Daniel,
Thanks for the update on your broodies. Some of you talk about hens setting out in the yard. Were adequate nesting areas provided in the coop or did they just decide to nest somewhere else? Is this typical of koppes and/or other game type breeds? Will I have to keep mine contained in order for them to set in the coop. I hope not. When my chickens were young I had a few that would not come home to roost, but that did not last.
Thanks aganin for the update. I won't get my chicks from Sandhill until May.
Mark
Fentress, all of my brood stock (i.e. birds that I have selectively chosen and selected for breeding) are single mated and kept in pens practically 24/7, every now and then I may put the cocks out on tie-cords or if they are gentle enough let them free range and pen them in the evening (Can't do that with games though) but other than that they are kept in pens; I move the pens occasionally to try and keep them on fresh grass, during times when grass is not readily available like winter and such I try to keep leaves or hay (if it's free) in the pens.

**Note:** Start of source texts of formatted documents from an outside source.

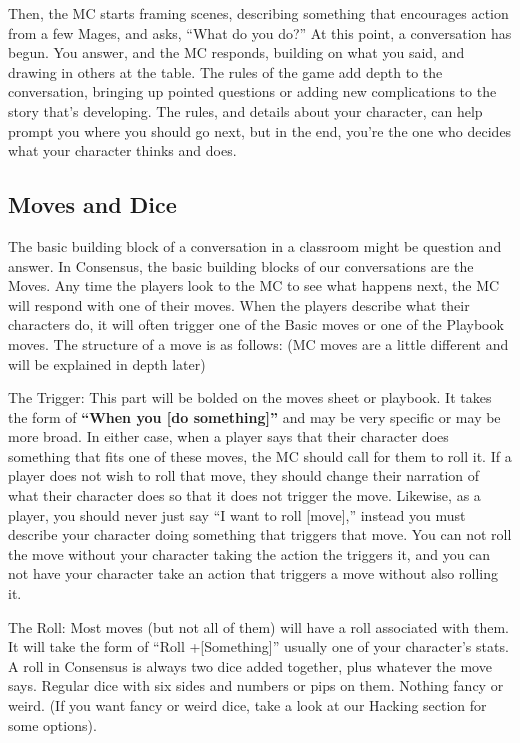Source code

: \documentclass[
]{article}
\begin{document}
Then, the MC starts framing scenes, describing something that encourages
action from a few Mages, and asks, ``What do you do?'' At this point, a
conversation has begun. You answer, and the MC responds, building on
what you said, and drawing in others at the table. The rules of the game
add depth to the conversation, bringing up pointed questions or adding
new complications to the story that's developing. The rules, and details
about your character, can help prompt you where you should go next, but
in the end, you're the one who decides what your character thinks and
does.

\hypertarget{moves-and-dice}{%
\subsection{Moves and Dice}\label{moves-and-dice}}

The basic building block of a conversation in a classroom might be
question and answer. In Consensus, the basic building blocks of our
conversations are the Moves. Any time the players look to the MC to see
what happens next, the MC will respond with one of their moves. When the
players describe what their characters do, it will often trigger one of
the Basic moves or one of the Playbook moves. The structure of a move is
as follows: (MC moves are a little different and will be explained in
depth later)

The Trigger: This part will be bolded on the moves sheet or playbook. It
takes the form of \textbf{``When you {[}do something{]}''} and may be
very specific or may be more broad. In either case, when a player says
that their character does something that fits one of these moves, the MC
should call for them to roll it. If a player does not wish to roll that
move, they should change their narration of what their character does so
that it does not trigger the move. Likewise, as a player, you should
never just say ``I want to roll {[}move{]},'' instead you must describe
your character doing something that triggers that move. You can not roll
the move without your character taking the action the triggers it, and
you can not have your character take an action that triggers a move
without also rolling it.

The Roll: Most moves (but not all of them) will have a roll associated
with them. It will take the form of ``Roll +{[}Something{]}'' usually
one of your character's stats. A roll in Consensus is always two dice
added together, plus whatever the move says. Regular dice with six sides
and numbers or pips on them. Nothing fancy or weird. (If you want fancy
or weird dice, take a look at our Hacking section for some options).
\end{document}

Besides my brood stock, all year long I have free ranging hens that can be old breeding hens I've decided not to use anymore or hens that were not what I wanted to breed and I allow them to fend for themselves so to speak; it's just the way my great grandfather did it, my grandfather, father, and now I do things. Chicks are marked practically as soon as they hatch and dry out if they are from my breeding pens and once old enough are allowed to free range until it becomes time to cull through them and select the birds I deemed worthy of keeping. I have always found that young birds whom are allowed to grow up fending for themselves (though I do toss them treats every now and then just to watch them and earn their trust a bit to help make it easier to catch them), will always be the largest, healthiest birds (many, I would say nearly 95% or more of all American gamefowl breeders raise their fowl in this fashion and have done so for many years); it also helps on the pocket book when you raise (or try to raise) lots of offspring yearly.
Because I allow hens and, to a degree some cockerels (the game stags are not capable of doing so for more than about 8 months generally speaking) free range year-round I also get a lot of "Yard hatches" i.e. birds of unknown heritage or at least ones I cannot say I know 100% what they are because I haven't selected them or marked them. These are raised by their mothers, I've had hens set in a large variety of places around here. Some are terrible at hiding nests, and pick places on the ground so their genes typically are not able to be passed on well (in the cases I have seen it, this characteristic was almost if not always passed on to the offspring of that hen); but we have a barn that has a variety of nest areas set up and lots of hens choose to set there. We have a old rundown trailer around here and I had one game hen take a liking to the toilet to set in this year, various other hens have hatched out of the woods- I don't know where they hid their nests. The Kraienköppe seem to be pretty good at hiding their nests, but I can't answer on whether or not they would lay in the coop if you allowed them to free range as my hens are kept penned so that other cockerels have no opportunity to mate with them.
God bless,
Daniel.
P.S. I will say though that the birds do tend to favor "home" for roosting. I kept many of the Kraienköppe penned for a long time this last year, wished I could have free ranged but at the time my cousin had dogs that I didn't trust letting the young chicks run free around. But once the dogs were gone and and I turned the culls out of the pens, it took them a long time for me to teach them they should roost in the trees as they knew their pens were their "Home" and would either roost on top of them or if a little bit of the roost pole were sticking out of the wire they would roost on that. My AG always look for the highest possible place to roost, so if turned out on the yard they naturally will go to the tree.